民主党参院議員の蓮舫氏(47)は、仲間の応援に引っ張りだこ。解散した11月21日からトレードマークの純白ジャケットに身を包み、香川、愛媛、千葉、新潟、広島と飛び回る。

「やりたい放題の安倍総理に、4年間白紙委任するのですか!」

 うちわ問題で松島みどり前法相を辞任に追い込んだ舌鋒の鋭さは相変わらず。時おり拳を振り上げながら、聴衆を引き込んでいく。

「冬の演説はコンパクトさが重要。蓮舫さんは10分間で首相批判、党の政策、候補者のアピールをきれいに盛り込む。

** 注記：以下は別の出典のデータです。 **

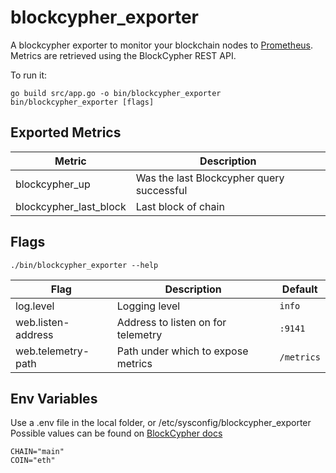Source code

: # blockcypher_exporter
A blockcypher exporter to monitor your blockchain nodes to [Prometheus](https://prometheus.io).
Metrics are retrieved using the BlockCypher REST API.

To run it:

    go build src/app.go -o bin/blockcypher_exporter
    bin/blockcypher_exporter [flags]

## Exported Metrics
| Metric | Description |
| ------ | ------- |
| blockcypher_up | Was the last Blockcypher query successful |
| blockcypher_last_block | Last block of chain |

## Flags
    ./bin/blockcypher_exporter --help

| Flag | Description | Default |
| ---- | ----------- | ------- |
| log.level | Logging level | `info` |
| web.listen-address | Address to listen on for telemetry | `:9141` |
| web.telemetry-path | Path under which to expose metrics | `/metrics` |

## Env Variables

Use a .env file in the local folder, or /etc/sysconfig/blockcypher_exporter
Possible values can be found on [BlockCypher docs](https://www.blockcypher.com/dev/bitcoin/#restful-resources)
```
CHAIN="main"
COIN="eth"
```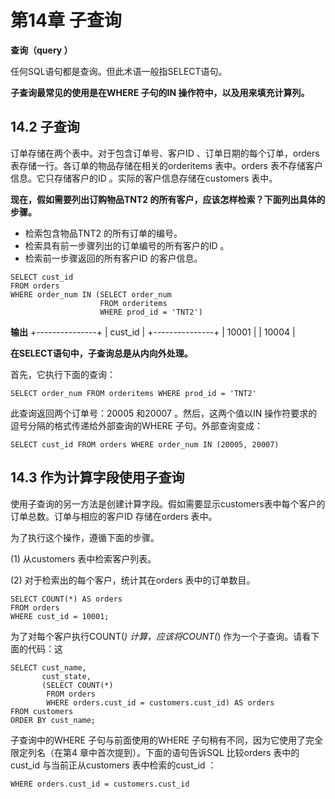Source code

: # 第14章 子查询

**查询（query ）**

任何SQL语句都是查询。但此术语一般指SELECT语句。

**子查询最常见的使用是在WHERE 子句的IN 操作符中，以及用来填充计算列。**

## 14.2 子查询

订单存储在两个表中。对于包含订单号、客户ID 、订单日期的每个订单，orders 表存储一行。各订单的物品存储在相关的orderitems 表中。orders 表不存储客户信息。它只存储客户的ID 。实际的客户信息存储在customers 表中。

**现在，假如需要列出订购物品TNT2 的所有客户，应该怎样检索？下面列出具体的步骤。**

-  检索包含物品TNT2 的所有订单的编号。
-  检索具有前一步骤列出的订单编号的所有客户的ID 。
-  检索前一步骤返回的所有客户ID 的客户信息。

```
SELECT cust_id
FROM orders
WHERE order_num IN (SELECT order_num
					FROM orderitems
					WHERE prod_id = 'TNT2')
```

**输出**
+---------------+
|   cust_id   |
+---------------+
|      10001 | 
|      10004 | 

**在SELECT语句中，子查询总是从内向外处理。** 	

首先，它执行下面的查询：

`SELECT order_num FROM orderitems WHERE prod_id = 'TNT2'`

此查询返回两个订单号：20005 和20007 。然后，这两个值以IN 操作符要求的逗号分隔的格式传递给外部查询的WHERE 子句。外部查询变成：

`SELECT cust_id FROM orders WHERE order_num IN (20005, 20007)`



## 14.3 作为计算字段使用子查询

使用子查询的另一方法是创建计算字段。假如需要显示customers表中每个客户的订单总数。订单与相应的客户ID 存储在orders 表中。

为了执行这个操作，遵循下面的步骤。

(1)  从customers 表中检索客户列表。

(2)  对于检索出的每个客户，统计其在orders 表中的订单数目。

```
SELECT COUNT(*) AS orders
FROM orders
WHERE cust_id = 10001;
```

为了对每个客户执行COUNT(*) 计算，应该将COUNT(*) 作为一个子查询。请看下面的代码：这

```
SELECT cust_name,
	   cust_state,
	   (SELECT COUNT(*)
	   	FROM orders
	   	WHERE orders.cust_id = customers.cust_id) AS orders
FROM customers
ORDER BY cust_name;
```

子查询中的WHERE 子句与前面使用的WHERE 子句稍有不同，因为它使用了完全限定列名（在第4 章中首次提到）。下面的语句告诉SQL 比较orders 表中的cust_id 与当前正从customers 表中检索的cust_id ：

`WHERE orders.cust_id = customers.cust_id`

模範的です」(民主党関係者)

 民主党は100議席超えも視野に入るだけに、蓮舫氏も応援に力が入る。だが、つい1カ月前までは衆院東京6区へのくら替え出馬がウワサされていた。

 6区は小宮山洋子元厚生労働相の地盤。前回の衆院選で落選して引退したため、民主党の空白区となっていた。蓮舫氏はかつて友人に「いずれ衆院で上を目指したい」と語り、今夏には6区の世田谷区に事務所を移転。いよいよと見られていたのに、なぜ不出馬だったのか?

「民主党で長年面倒を見てもらった師匠の仙谷由人元官房長官に配慮した」と明かすのは民主党幹部だ。

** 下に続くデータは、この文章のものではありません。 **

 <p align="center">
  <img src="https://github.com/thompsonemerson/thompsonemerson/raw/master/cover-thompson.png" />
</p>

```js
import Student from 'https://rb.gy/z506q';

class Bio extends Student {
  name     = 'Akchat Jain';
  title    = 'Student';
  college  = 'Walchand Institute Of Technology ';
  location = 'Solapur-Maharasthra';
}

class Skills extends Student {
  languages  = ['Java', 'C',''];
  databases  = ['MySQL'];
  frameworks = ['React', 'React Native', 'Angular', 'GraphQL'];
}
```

「6区はもともと民主党が強い選挙区。前回、旧徳島1区から出馬し落選した師匠の仙谷氏に東京6区から出てもらい、当選して最後の1期、花道を飾ってもらおうとしたのです。蓮舫さんは全面支援し、出馬するのは次回でいいと。両者と親しい枝野幸男幹事長もこれを快諾。水面下で計画は進んでいたのですが、直前になって仙谷さんの体調がすぐれず、白紙となってしまった。蓮舫氏は泣いて残念がったようです」

 いま全国を飛び回りながら、頭の中では、実現しなかった師匠への応援をイメージしているのか。

 真相について聞こうと11月27日、演説終わりの蓮舫氏を直撃したが、「急いでいますので」とかわされてしまった。
 
 前出の幹部は話す。

「6区は結局、野党統一候補として維新の党の新人が立候補しました。だがウチは空白のまま。今回の結果がどうなろうと、次期衆院選は間違いなく蓮舫氏が出馬するでしょう」

 蓮舫サン、衆院小選挙区は1位じゃないとダメなんです。